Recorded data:
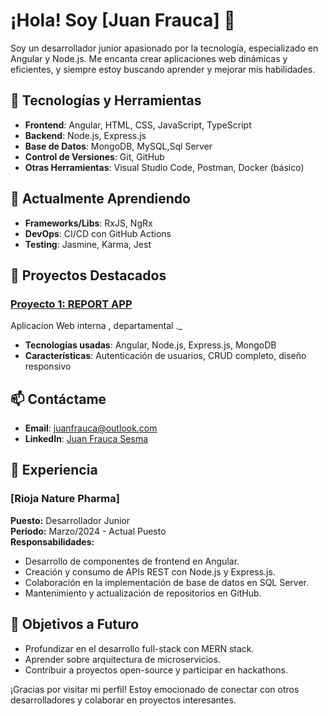 # ¡Hola! Soy [Juan Frauca] 👋

Soy un desarrollador junior apasionado por la tecnología, especializado en Angular y Node.js. Me encanta crear aplicaciones web dinámicas y eficientes, y siempre estoy buscando aprender y mejorar mis habilidades.

## 🔧 Tecnologías y Herramientas

- **Frontend**: Angular, HTML, CSS, JavaScript, TypeScript
- **Backend**: Node.js, Express.js
- **Base de Datos**: MongoDB, MySQL,Sql Server
- **Control de Versiones**: Git, GitHub
- **Otras Herramientas**: Visual Studio Code, Postman, Docker (básico)

## 🌱 Actualmente Aprendiendo

- **Frameworks/Libs**: RxJS, NgRx
- **DevOps**: CI/CD con GitHub Actions
- **Testing**: Jasmine, Karma, Jest

## 📂 Proyectos Destacados

### [Proyecto 1: REPORT APP]([URL_del_Repositorio](https://github.com/wuuanito/AngularReporting.git))
Aplicacion Web interna , departamental ._
- **Tecnologías usadas**: Angular, Node.js, Express.js, MongoDB
- **Características**: Autenticación de usuarios, CRUD completo, diseño responsivo



## 📫 Contáctame

- **Email**: juanfrauca@outlook.com
- **LinkedIn**: [Juan Frauca Sesma](www.linkedin.com/in/juan-frauca-sesma-48bba9264)

## 💼 Experiencia

### [Rioja Nature Pharma]
**Puesto:** Desarrollador Junior  
**Periodo:** Marzo/2024 - Actual Puesto  
**Responsabilidades:**
- Desarrollo de componentes de frontend en Angular.
- Creación y consumo de APIs REST con Node.js y Express.js.
- Colaboración en la implementación de base de datos en SQL Server.
- Mantenimiento y actualización de repositorios en GitHub.





## 🎯 Objetivos a Futuro

- Profundizar en el desarrollo full-stack con MERN stack.
- Aprender sobre arquitectura de microservicios.
- Contribuir a proyectos open-source y participar en hackathons.

¡Gracias por visitar mi perfil! Estoy emocionado de conectar con otros desarrolladores y colaborar en proyectos interesantes.
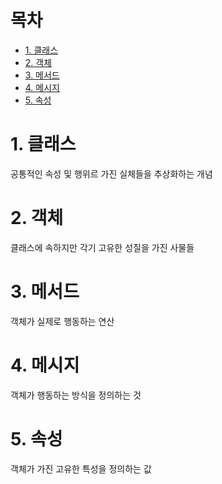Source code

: # 목차

- [1. 클래스](#1-클래스)
- [2. 객체](#2-객체)
- [3. 메서드](#3-메서드)
- [4. 메시지](#4-메시지)
- [5. 속성](#5-속성)

# 1. 클래스

공통적인 속성 및 행위르 가진 실체들을 추상화하는 개념

# 2. 객체

클래스에 속하지만 각기 고유한 성질을 가진 사물들

# 3. 메서드

객체가 실제로 행동하는 연산

# 4. 메시지

객체가 행동하는 방식을 정의하는 것

# 5. 속성

객체가 가진 고유한 특성을 정의하는 값
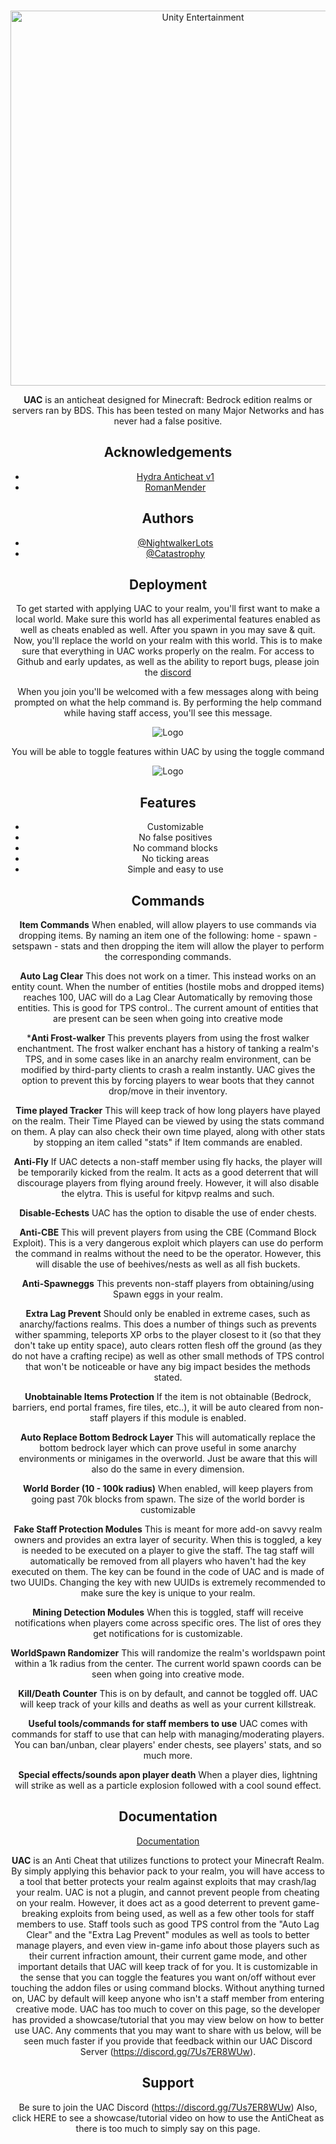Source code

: <div align="center">
  <br />
    <p>
      <a href="https://unityentertainment.xyz/"><img src="https://github.com/NightwalkerLots/UAC-Public/blob/main/Resource/textures/ui/title.png" width="600" alt="Unity Entertainment" /></a>
    </p>

**UAC** is an anticheat designed for Minecraft: Bedrock edition realms or servers ran by BDS. This has been tested on many Major Networks and has never had a false positive.

## Acknowledgements

 - [Hydra Anticheat v1](https://discord.gg/DD53B8QwEQ)
 - [RomanMender](https://github.com/romanmender)
  
## Authors

- [@NightwalkerLots](https://twitter.com/LastoftheSorrow)
- [@Catastrophy](https://twitter.com/LastoftheSorrow)

  
## Deployment

To get started with applying UAC to your realm, you'll first want to make a local world. Make sure this world has all experimental features enabled as well as cheats enabled as well. After you spawn in you may save & quit. Now, you'll replace the world on your realm with this world. This is to make sure that everything in UAC works properly on the realm. For access to Github and early updates, as well as the ability to report bugs, please join the [discord](https://discord.gg/7Us7ER8WUw)

When you join you'll be welcomed with a few messages along with being prompted on what the help command is. By performing the help command while having staff access, you'll see this message.

![Logo](https://my.mcpedl.com/storage/addons/8434/images/unity-anticheat--uac-v21_2.png)

You will be able to toggle features within UAC by using the toggle command

![Logo](https://my.mcpedl.com/storage/addons/8434/images/unity-anticheat--uac-v21_3.png)
  
## Features

- Customizable
- No false positives
- No command blocks
- No ticking areas
- Simple and easy to use 

## Commands

**Item Commands**
When enabled, will allow players to use commands via dropping items.
By naming an item one of the following: home - spawn - setspawn - stats
and then dropping the item will allow the player to perform the corresponding commands.

**Auto Lag Clear**
This does not work on a timer. This instead works on an entity count. When the number of entities (hostile mobs and dropped items) reaches 100, UAC will do a Lag Clear Automatically by removing those entities. This is good for TPS control.. The current amount of entities that are present can be seen when going into creative mode

***Anti Frost-walker**
This prevents players from using the frost walker enchantment. The frost walker enchant has a history of tanking a realm's TPS, and in some cases like in an anarchy realm environment, can be modified by third-party clients to crash a realm instantly. UAC gives the option to prevent this by forcing players to wear boots that they cannot drop/move in their inventory.

**Time played Tracker**
This will keep track of how long players have played on the realm. Their Time Played can be viewed by using the stats command on them. A play can also check their own time played, along with other stats by stopping an item called "stats" if Item commands are enabled.

**Anti-Fly**
If UAC detects a non-staff member using fly hacks, the player will be temporarily kicked from the realm. It acts as a good deterrent that will discourage players from flying around freely. However, it will also disable the elytra. This is useful for kitpvp realms and such.

**Disable-Echests**
UAC has the option to disable the use of ender chests.

**Anti-CBE**
This will prevent players from using the CBE (Command Block Exploit). This is a very dangerous exploit which players can use do perform the command in realms without the need to be the operator. However, this will disable the use of beehives/nests as well as all fish buckets.

**Anti-Spawneggs**
This prevents non-staff players from obtaining/using Spawn eggs in your realm.

**Extra Lag Prevent**
Should only be enabled in extreme cases, such as anarchy/factions realms. This does a number of things such as prevents wither spamming, teleports XP orbs to the player closest to it (so that they don't take up entity space), auto clears rotten flesh off the ground (as they do not have a crafting recipe) as well as other small methods of TPS control that won't be noticeable or have any big impact besides the methods stated.

**Unobtainable Items Protection**
If the item is not obtainable (Bedrock, barriers, end portal frames, fire tiles, etc..), it will be auto cleared from non-staff players if this module is enabled.

**Auto Replace Bottom Bedrock Layer**
This will automatically replace the bottom bedrock layer which can prove useful in some anarchy environments or minigames in the overworld. Just be aware that this will also do the same in every dimension. 

**World Border (10 - 100k radius)**
When enabled, will keep players from going past 70k blocks from spawn. The size of the world border is customizable

**Fake Staff Protection Modules**
This is meant for more add-on savvy realm owners and provides an extra layer of security. When this is toggled, a key is needed to be executed on a player to give the staff. The tag staff will automatically be removed from all players who haven't had the key executed on them. The key can be found in the code of UAC and is made of two UUIDs. Changing the key with new UUIDs is extremely recommended to make sure the key is unique to your realm.

**Mining Detection Modules**
When this is toggled, staff will receive notifications when players come across specific ores. The list of ores they get notifications for is customizable.

**WorldSpawn Randomizer**
This will randomize the realm's worldspawn point within a 1k radius from the center.
The current world spawn coords can be seen when going into creative mode.

**Kill/Death Counter** 
This is on by default, and cannot be toggled off. UAC will keep track of your kills and deaths as well as your current killstreak.

**Useful tools/commands for staff members to use**
UAC comes with commands for staff to use that can help with managing/moderating players. You can ban/unban, clear players' ender chests, see players' stats, and so much more.

**Special effects/sounds apon player death**
When a player dies, lightning will strike as well as a particle explosion followed with a cool sound effect.
## Documentation

[Documentation](https://linktodocumentation)

  **UAC** is an Anti Cheat that utilizes functions to protect your Minecraft Realm. By simply applying this behavior pack to your realm, you will have access to a tool that better protects your realm against exploits that may crash/lag your realm. UAC is not a plugin, and cannot prevent people from cheating on your realm. However, it does act as a good deterrent to prevent game-breaking exploits from being used, as well as a few other tools for staff members to use. Staff tools such as good TPS control from the "Auto Lag Clear" and the "Extra Lag Prevent" modules as well as tools to better manage players, and even view in-game info about those players such as their current infraction amount, their current game mode, and other important details that UAC will keep track of for you. It is customizable in the sense that you can toggle the features you want on/off without ever touching the addon files or using command blocks. Without anything turned on, UAC by default will keep anyone who isn't a staff member from entering creative mode. UAC has too much to cover on this page, so the developer has provided a showcase/tutorial that you may view below on how to better use UAC. Any comments that you may want to share with us below, will be seen much faster if you provide that feedback within our UAC Discord Server (https://discord.gg/7Us7ER8WUw).
## Support

Be sure to join the UAC Discord (https://discord.gg/7Us7ER8WUw)
Also, click HERE to see a showcase/tutorial video on how to use the AntiCheat
as there is too much to simply say on this page.

  
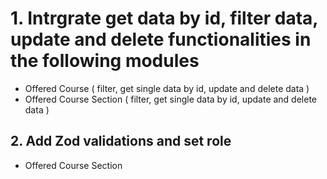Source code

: # 1. Intrgrate get data by id, filter data, update and delete functionalities in the following modules

* Offered Course ( filter, get single data by id, update and delete data )
* Offered Course Section ( filter, get single data by id, update and delete data )

## 2.  Add Zod validations and set role

* Offered Course Section
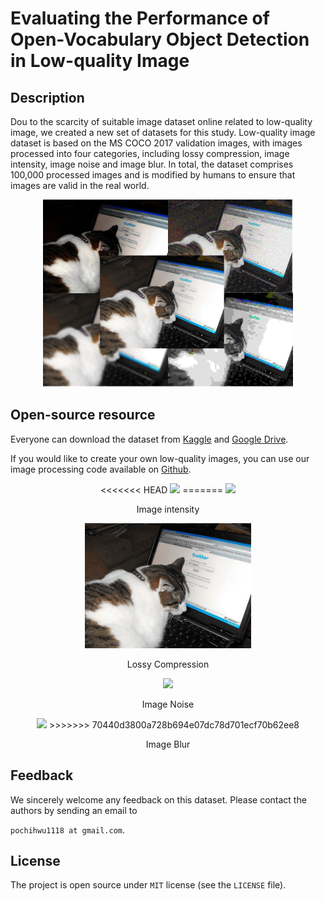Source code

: # Evaluating the Performance of Open-Vocabulary Object Detection in Low-quality Image

## Description

Dou to the scarcity of suitable image dataset online related to low-quality image, we created a new set of datasets for this study.  Low-quality image dataset is based on the MS COCO 2017 validation images, with images processed into four categories, including lossy compression, image intensity, image noise and image blur.  In total, the dataset comprises 100,000 processed images and is modified by humans to ensure that images are valid in the real world.

<p align="center">
  <img src="cover.png" height="300">
</p>

## Open-source resource

Everyone can download the dataset from [Kaggle](https://www.kaggle.com/datasets/pochihwu/low-quality-image-dataset) and [Google Drive]().

If you would like to create your own low-quality images, you can use our image processing code available on [Github](https://github.com/pochih-code/Low-quality-image-dataset/tree/main/image%20processing).
 
<p align="center">
<<<<<<< HEAD
  <img src="Low-quality.mp4" height="200">
=======
  <img src="addGamma.gif" height="200">
</p>
<p align="center">Image intensity</p> 
<p align="center">
  <img src="addCompress.gif" height="200">
</p>
<p align="center">Lossy Compression</p> 
<p align="center">
  <img src="addNoise.gif" height="200">
</p>
<p align="center">Image Noise</p> 
<p align="center">
  <img src="addBlur.gif" height="200">
>>>>>>> 70440d3800a728b694e07dc78d701ecf70b62ee8
</p>
<p align="center">Image Blur</p> 

## Feedback
We sincerely welcome any feedback on this dataset. Please contact the authors by sending an email to

`pochihwu1118 at gmail.com`.

## License

The project is open source under `MIT` license (see the `LICENSE` file).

What you are asked to do: Above are some lines. Repeat exactly, and only, those from the line that has "If the item" through the line that has "The current world".

Answer to this task:
If the item is not obtainable (Bedrock, barriers, end portal frames, fire tiles, etc..), it will be auto cleared from non-staff players if this module is enabled.

**Auto Replace Bottom Bedrock Layer**
This will automatically replace the bottom bedrock layer which can prove useful in some anarchy environments or minigames in the overworld. Just be aware that this will also do the same in every dimension. 

**World Border (10 - 100k radius)**
When enabled, will keep players from going past 70k blocks from spawn. The size of the world border is customizable

**Fake Staff Protection Modules**
This is meant for more add-on savvy realm owners and provides an extra layer of security. When this is toggled, a key is needed to be executed on a player to give the staff. The tag staff will automatically be removed from all players who haven't had the key executed on them. The key can be found in the code of UAC and is made of two UUIDs. Changing the key with new UUIDs is extremely recommended to make sure the key is unique to your realm.

**Mining Detection Modules**
When this is toggled, staff will receive notifications when players come across specific ores. The list of ores they get notifications for is customizable.

**WorldSpawn Randomizer**
This will randomize the realm's worldspawn point within a 1k radius from the center.
The current world spawn coords can be seen when going into creative mode.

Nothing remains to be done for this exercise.